*** Opening of EXTRACTED RECORDS ***
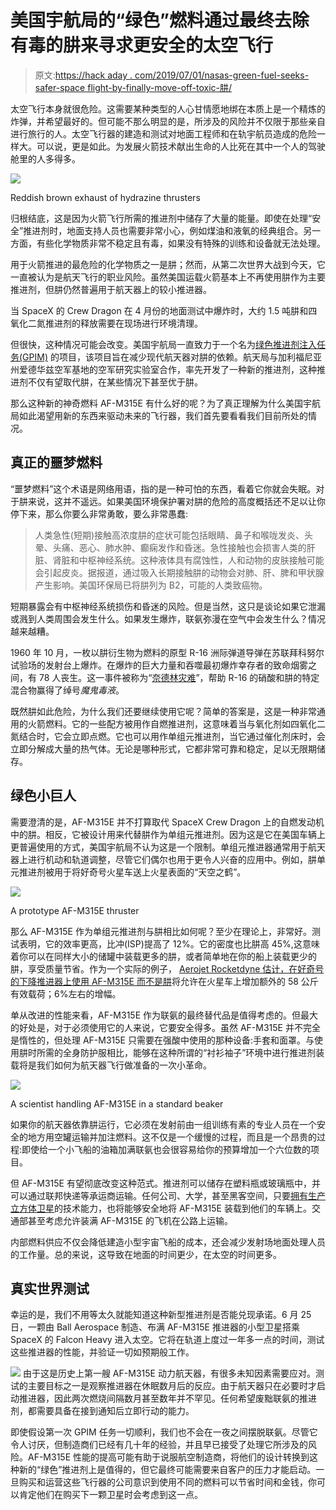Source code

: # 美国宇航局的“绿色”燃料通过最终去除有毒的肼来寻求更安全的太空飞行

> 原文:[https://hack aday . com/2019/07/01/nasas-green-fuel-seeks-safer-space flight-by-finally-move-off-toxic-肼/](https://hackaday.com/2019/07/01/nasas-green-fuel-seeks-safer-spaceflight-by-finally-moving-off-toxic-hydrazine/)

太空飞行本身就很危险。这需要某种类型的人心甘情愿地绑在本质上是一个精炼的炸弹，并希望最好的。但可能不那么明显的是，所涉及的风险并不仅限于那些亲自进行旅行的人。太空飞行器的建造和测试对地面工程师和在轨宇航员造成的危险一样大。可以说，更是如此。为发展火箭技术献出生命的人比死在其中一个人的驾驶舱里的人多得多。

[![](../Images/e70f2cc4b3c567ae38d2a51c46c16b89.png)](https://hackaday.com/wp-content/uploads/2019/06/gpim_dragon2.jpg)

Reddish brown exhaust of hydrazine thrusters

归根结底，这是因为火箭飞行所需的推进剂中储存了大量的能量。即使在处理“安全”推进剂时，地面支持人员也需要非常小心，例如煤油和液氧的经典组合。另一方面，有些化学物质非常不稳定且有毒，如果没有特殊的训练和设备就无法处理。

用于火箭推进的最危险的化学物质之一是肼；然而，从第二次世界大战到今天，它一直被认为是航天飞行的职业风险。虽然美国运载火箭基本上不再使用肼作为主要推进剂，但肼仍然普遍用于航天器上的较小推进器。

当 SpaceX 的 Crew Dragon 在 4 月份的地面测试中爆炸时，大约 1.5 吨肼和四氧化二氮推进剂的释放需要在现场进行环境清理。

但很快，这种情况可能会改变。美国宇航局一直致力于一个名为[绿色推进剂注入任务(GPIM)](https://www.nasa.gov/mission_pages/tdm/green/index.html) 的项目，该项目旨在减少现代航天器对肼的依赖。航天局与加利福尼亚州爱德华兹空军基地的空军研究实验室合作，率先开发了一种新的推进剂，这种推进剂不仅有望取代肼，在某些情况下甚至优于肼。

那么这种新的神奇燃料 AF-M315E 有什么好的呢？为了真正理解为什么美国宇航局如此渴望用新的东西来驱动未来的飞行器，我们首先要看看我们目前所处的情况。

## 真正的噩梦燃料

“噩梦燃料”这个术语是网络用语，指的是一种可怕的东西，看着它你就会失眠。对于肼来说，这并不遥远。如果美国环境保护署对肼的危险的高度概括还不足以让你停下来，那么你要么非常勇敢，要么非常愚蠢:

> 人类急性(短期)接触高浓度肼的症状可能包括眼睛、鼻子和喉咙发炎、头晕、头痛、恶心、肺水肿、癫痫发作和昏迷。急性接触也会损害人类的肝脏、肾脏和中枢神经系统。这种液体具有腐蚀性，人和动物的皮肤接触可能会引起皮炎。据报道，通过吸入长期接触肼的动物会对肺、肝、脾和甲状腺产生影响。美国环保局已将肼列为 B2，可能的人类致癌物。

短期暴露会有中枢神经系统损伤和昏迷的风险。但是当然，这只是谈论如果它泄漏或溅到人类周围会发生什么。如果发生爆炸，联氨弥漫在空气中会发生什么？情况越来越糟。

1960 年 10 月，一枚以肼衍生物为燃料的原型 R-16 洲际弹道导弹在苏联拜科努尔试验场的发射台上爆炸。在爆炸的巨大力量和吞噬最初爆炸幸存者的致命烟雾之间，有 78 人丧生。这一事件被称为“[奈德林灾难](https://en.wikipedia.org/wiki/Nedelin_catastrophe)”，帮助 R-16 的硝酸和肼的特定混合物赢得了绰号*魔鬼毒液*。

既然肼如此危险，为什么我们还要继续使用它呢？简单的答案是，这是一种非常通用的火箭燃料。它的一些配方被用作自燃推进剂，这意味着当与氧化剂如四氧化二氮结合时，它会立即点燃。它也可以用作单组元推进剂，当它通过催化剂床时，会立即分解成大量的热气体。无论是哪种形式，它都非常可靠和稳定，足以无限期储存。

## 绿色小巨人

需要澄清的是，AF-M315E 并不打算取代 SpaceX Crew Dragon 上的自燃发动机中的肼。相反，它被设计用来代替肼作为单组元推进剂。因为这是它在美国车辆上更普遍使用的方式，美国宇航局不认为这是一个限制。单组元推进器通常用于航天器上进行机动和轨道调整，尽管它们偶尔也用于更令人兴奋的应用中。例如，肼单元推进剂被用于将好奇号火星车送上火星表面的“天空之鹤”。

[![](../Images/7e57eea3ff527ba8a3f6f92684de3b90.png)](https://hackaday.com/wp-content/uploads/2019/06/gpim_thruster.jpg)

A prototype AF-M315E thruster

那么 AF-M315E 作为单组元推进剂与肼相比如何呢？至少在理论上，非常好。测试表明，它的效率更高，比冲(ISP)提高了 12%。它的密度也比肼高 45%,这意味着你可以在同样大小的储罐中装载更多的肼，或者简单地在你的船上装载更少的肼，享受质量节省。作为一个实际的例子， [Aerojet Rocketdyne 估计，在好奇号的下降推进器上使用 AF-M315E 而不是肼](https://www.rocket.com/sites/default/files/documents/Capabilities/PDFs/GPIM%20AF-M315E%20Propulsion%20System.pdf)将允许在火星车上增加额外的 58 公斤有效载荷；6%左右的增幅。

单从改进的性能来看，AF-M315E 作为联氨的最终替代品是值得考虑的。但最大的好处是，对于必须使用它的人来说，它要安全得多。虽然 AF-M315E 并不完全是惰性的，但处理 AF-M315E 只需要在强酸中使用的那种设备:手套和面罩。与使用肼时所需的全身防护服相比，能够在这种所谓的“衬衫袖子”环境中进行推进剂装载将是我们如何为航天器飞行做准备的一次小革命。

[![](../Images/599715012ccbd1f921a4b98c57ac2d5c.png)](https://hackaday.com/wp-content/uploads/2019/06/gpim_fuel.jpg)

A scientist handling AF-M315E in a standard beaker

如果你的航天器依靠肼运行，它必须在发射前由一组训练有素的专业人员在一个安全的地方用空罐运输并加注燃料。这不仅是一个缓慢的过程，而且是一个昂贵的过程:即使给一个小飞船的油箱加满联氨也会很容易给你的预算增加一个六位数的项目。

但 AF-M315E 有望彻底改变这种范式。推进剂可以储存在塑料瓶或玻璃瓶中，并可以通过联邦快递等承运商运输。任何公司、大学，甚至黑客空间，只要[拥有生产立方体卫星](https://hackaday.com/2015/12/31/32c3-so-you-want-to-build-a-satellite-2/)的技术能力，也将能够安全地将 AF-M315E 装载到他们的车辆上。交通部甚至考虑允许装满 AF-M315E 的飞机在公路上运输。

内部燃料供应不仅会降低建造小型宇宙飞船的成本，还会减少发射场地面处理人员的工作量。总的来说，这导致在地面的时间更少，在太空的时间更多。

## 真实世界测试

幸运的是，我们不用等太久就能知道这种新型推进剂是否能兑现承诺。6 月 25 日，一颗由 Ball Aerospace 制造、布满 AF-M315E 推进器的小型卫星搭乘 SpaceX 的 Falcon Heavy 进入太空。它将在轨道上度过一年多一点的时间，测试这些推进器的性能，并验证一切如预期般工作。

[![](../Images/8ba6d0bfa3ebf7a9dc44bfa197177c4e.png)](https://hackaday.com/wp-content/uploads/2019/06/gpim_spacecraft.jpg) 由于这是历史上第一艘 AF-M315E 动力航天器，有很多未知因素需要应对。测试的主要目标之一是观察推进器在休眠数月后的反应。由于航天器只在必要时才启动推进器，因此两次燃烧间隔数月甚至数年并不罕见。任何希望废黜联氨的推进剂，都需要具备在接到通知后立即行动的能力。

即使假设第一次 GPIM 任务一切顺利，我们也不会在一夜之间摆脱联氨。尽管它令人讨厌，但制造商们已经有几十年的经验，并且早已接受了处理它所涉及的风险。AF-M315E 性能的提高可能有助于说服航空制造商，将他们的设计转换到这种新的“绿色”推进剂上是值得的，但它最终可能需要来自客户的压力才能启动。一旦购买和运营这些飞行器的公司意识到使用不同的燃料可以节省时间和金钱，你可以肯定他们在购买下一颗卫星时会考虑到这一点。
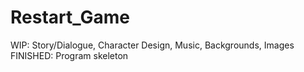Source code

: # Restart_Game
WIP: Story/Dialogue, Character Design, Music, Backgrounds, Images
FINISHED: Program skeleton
*** Close of EXTRACTED RECORDS ***
*** Opening of EXTRACTED RECORDS ***
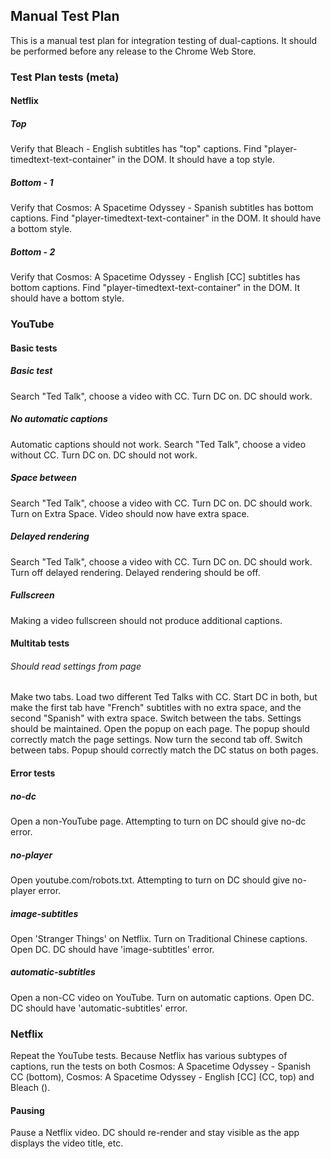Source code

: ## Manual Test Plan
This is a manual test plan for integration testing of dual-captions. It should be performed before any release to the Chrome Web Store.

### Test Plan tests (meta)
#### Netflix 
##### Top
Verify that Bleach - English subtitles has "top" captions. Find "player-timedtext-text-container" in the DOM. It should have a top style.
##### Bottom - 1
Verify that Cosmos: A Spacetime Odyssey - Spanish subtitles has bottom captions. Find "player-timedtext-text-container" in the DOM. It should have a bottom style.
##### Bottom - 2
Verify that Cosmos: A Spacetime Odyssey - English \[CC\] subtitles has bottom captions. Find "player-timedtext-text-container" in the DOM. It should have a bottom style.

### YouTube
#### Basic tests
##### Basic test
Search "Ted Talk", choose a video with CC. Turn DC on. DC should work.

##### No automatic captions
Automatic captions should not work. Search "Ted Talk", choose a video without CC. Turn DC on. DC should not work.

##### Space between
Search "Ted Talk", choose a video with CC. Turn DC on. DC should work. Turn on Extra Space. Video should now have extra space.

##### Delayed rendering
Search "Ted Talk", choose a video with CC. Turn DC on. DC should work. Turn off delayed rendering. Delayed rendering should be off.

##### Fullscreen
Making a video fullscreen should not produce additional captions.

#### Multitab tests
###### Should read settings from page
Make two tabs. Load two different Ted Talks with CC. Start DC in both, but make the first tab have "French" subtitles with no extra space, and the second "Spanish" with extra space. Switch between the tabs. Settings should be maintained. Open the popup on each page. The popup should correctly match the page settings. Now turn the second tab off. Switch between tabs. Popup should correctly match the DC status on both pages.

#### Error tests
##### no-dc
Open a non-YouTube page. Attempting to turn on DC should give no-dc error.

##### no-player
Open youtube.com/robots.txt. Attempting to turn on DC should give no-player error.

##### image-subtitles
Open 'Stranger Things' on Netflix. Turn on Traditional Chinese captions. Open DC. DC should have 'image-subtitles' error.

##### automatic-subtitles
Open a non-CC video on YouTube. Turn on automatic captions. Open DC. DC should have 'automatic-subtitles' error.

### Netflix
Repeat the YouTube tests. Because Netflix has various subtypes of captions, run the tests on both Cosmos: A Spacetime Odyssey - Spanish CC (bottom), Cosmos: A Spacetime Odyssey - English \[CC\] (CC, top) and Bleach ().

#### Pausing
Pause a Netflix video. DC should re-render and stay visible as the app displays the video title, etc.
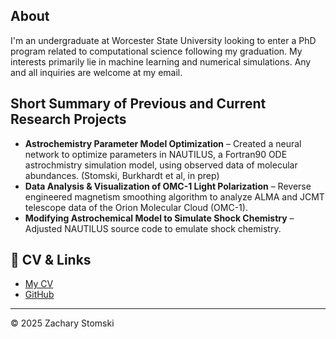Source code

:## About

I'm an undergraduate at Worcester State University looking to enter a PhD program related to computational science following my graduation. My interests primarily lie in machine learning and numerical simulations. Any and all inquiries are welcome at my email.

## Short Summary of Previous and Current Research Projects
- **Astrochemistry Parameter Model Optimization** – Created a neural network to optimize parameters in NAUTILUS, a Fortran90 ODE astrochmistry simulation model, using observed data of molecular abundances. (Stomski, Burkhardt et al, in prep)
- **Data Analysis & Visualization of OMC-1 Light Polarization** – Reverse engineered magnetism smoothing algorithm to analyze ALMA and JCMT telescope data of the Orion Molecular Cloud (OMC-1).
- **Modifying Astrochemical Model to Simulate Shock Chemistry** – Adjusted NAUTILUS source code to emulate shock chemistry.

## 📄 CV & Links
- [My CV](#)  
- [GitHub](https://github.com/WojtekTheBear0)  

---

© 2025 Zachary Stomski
*** Close of EXTRACTED RECORDS ***
A single number is the whole answer: how many lines in the data above hold the string "Model".

## RESPONSE BOX:
2